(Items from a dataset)
※

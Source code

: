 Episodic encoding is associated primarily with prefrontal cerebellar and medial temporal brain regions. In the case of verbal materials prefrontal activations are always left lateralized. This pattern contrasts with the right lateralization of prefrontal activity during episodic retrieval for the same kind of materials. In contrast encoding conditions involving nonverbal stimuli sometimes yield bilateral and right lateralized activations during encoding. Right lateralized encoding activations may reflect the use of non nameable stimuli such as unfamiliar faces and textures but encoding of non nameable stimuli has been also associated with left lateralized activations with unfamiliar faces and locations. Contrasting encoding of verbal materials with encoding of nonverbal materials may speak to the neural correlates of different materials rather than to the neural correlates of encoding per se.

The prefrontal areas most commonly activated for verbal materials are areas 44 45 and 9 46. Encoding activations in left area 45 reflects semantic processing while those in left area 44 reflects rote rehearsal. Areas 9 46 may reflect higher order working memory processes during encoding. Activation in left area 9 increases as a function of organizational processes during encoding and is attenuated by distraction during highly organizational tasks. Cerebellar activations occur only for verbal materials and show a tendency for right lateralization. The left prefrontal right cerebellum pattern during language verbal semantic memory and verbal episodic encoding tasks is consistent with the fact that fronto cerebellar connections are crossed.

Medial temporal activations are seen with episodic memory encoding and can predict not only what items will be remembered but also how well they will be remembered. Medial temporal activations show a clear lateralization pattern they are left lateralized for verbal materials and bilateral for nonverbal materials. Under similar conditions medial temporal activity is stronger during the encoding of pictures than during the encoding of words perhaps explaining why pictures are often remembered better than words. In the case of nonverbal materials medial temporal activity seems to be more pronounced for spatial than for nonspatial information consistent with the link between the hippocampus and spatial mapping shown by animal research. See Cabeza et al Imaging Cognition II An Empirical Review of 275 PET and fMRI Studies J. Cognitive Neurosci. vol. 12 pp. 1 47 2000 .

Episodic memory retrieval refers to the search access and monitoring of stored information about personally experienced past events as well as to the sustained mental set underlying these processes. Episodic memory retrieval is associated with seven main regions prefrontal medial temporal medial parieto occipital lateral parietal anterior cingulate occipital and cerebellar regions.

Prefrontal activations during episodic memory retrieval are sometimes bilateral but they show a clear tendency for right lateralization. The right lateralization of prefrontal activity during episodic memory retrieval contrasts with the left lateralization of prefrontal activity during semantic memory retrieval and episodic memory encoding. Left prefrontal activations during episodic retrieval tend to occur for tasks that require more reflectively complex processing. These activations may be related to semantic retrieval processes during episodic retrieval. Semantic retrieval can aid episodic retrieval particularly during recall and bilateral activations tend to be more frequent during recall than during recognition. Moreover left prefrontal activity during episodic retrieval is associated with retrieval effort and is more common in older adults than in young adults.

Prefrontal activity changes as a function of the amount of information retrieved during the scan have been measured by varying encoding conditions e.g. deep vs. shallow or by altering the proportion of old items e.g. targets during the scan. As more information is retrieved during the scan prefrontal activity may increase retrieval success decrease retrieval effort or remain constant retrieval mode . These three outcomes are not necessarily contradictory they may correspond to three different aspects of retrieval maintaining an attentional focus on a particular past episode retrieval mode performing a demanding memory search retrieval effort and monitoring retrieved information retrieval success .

※

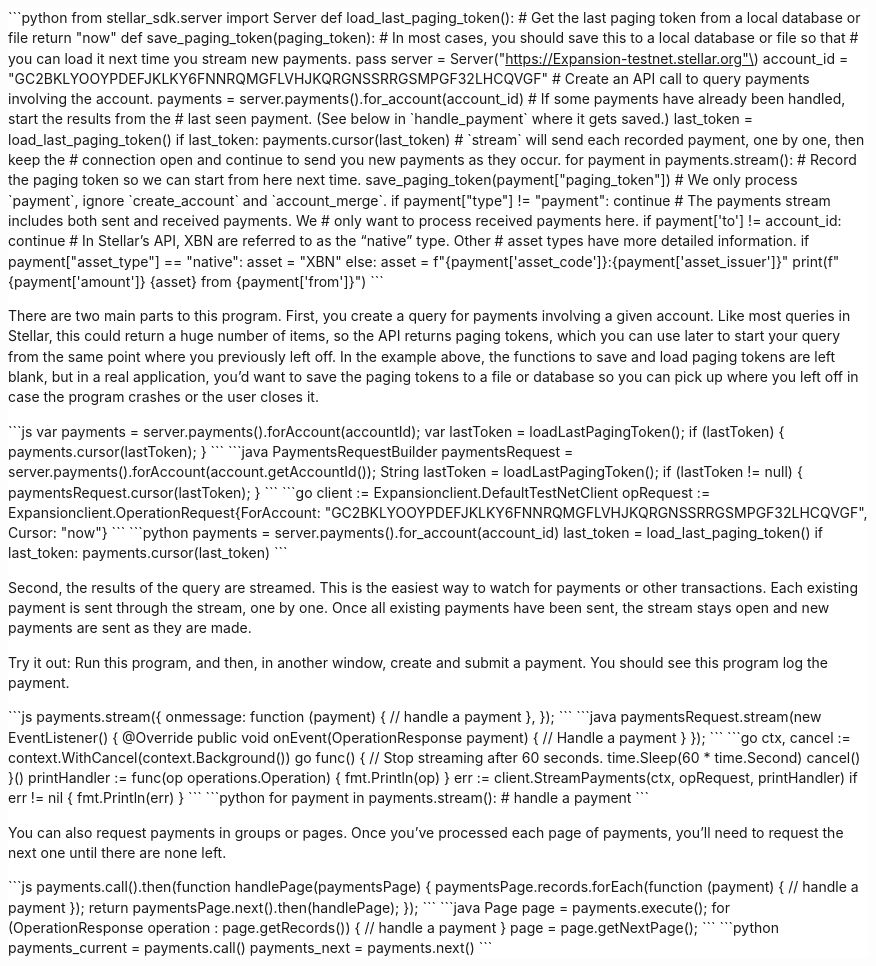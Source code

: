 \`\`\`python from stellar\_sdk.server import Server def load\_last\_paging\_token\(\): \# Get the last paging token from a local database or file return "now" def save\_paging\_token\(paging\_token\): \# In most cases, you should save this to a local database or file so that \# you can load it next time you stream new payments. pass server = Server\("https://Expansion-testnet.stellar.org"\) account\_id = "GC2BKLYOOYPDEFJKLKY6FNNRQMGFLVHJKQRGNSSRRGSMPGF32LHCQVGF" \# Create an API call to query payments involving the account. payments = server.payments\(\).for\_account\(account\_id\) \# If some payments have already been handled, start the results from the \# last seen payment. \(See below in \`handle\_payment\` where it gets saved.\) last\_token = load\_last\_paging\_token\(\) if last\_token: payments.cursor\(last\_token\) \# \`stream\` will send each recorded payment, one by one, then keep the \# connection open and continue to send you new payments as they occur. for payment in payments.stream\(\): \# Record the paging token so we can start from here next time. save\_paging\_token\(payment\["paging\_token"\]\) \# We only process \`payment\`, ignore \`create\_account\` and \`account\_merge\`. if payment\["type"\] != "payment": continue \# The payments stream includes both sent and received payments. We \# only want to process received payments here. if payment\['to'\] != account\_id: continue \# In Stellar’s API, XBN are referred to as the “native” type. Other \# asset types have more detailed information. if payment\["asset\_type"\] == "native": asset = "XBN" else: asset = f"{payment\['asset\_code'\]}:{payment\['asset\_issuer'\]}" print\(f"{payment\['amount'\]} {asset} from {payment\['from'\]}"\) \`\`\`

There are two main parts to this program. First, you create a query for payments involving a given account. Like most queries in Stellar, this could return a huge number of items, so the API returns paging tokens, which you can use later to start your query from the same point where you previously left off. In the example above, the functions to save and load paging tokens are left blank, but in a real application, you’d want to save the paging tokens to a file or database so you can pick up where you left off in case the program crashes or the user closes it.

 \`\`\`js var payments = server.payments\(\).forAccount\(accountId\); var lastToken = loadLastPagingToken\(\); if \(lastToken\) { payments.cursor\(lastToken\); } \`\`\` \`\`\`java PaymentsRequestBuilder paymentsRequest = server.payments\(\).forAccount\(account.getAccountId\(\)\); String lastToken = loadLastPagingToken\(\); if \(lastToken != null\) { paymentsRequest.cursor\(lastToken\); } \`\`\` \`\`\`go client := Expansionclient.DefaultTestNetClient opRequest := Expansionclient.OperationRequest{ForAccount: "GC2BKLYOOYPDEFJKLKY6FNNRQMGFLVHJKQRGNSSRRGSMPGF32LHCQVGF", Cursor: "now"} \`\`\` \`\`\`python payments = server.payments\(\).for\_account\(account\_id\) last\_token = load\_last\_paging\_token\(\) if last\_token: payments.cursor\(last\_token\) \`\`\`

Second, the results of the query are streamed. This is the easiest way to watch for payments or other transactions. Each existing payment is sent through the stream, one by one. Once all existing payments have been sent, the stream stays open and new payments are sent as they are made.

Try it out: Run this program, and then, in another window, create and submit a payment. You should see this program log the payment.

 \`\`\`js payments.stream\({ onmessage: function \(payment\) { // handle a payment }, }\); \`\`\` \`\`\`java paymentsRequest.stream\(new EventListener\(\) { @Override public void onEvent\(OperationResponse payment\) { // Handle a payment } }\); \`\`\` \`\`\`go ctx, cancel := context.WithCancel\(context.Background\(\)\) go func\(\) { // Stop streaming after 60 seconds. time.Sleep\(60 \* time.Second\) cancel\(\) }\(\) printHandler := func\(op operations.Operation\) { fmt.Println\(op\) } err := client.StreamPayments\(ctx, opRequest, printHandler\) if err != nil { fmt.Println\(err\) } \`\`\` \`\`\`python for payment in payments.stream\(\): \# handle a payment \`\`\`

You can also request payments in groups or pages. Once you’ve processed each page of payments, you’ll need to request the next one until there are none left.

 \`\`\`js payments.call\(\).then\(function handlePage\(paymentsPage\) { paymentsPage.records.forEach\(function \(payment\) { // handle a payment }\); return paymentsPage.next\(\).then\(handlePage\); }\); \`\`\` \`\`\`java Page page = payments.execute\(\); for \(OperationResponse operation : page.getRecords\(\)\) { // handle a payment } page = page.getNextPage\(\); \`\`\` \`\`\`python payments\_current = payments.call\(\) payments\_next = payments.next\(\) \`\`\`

※

Where the data above reaches the line holding "Try it out: Run", begin printing, and stop after the line holding "page = payments.execute\(\);". Each line must be reproduced exactly, with nothing else added.

Response area –
Try it out: Run this program, and then, in another window, create and submit a payment. You should see this program log the payment.

 \`\`\`js payments.stream\({ onmessage: function \(payment\) { // handle a payment }, }\); \`\`\` \`\`\`java paymentsRequest.stream\(new EventListener\(\) { @Override public void onEvent\(OperationResponse payment\) { // Handle a payment } }\); \`\`\` \`\`\`go ctx, cancel := context.WithCancel\(context.Background\(\)\) go func\(\) { // Stop streaming after 60 seconds. time.Sleep\(60 \* time.Second\) cancel\(\) }\(\) printHandler := func\(op operations.Operation\) { fmt.Println\(op\) } err := client.StreamPayments\(ctx, opRequest, printHandler\) if err != nil { fmt.Println\(err\) } \`\`\` \`\`\`python for payment in payments.stream\(\): \# handle a payment \`\`\`

You can also request payments in groups or pages. Once you’ve processed each page of payments, you’ll need to request the next one until there are none left.

 \`\`\`js payments.call\(\).then\(function handlePage\(paymentsPage\) { paymentsPage.records.forEach\(function \(payment\) { // handle a payment }\); return paymentsPage.next\(\).then\(handlePage\); }\); \`\`\` \`\`\`java Page page = payments.execute\(\); for \(OperationResponse operation : page.getRecords\(\)\) { // handle a payment } page = page.getNextPage\(\); \`\`\` \`\`\`python payments\_current = payments.call\(\) payments\_next = payments.next\(\) \`\`\`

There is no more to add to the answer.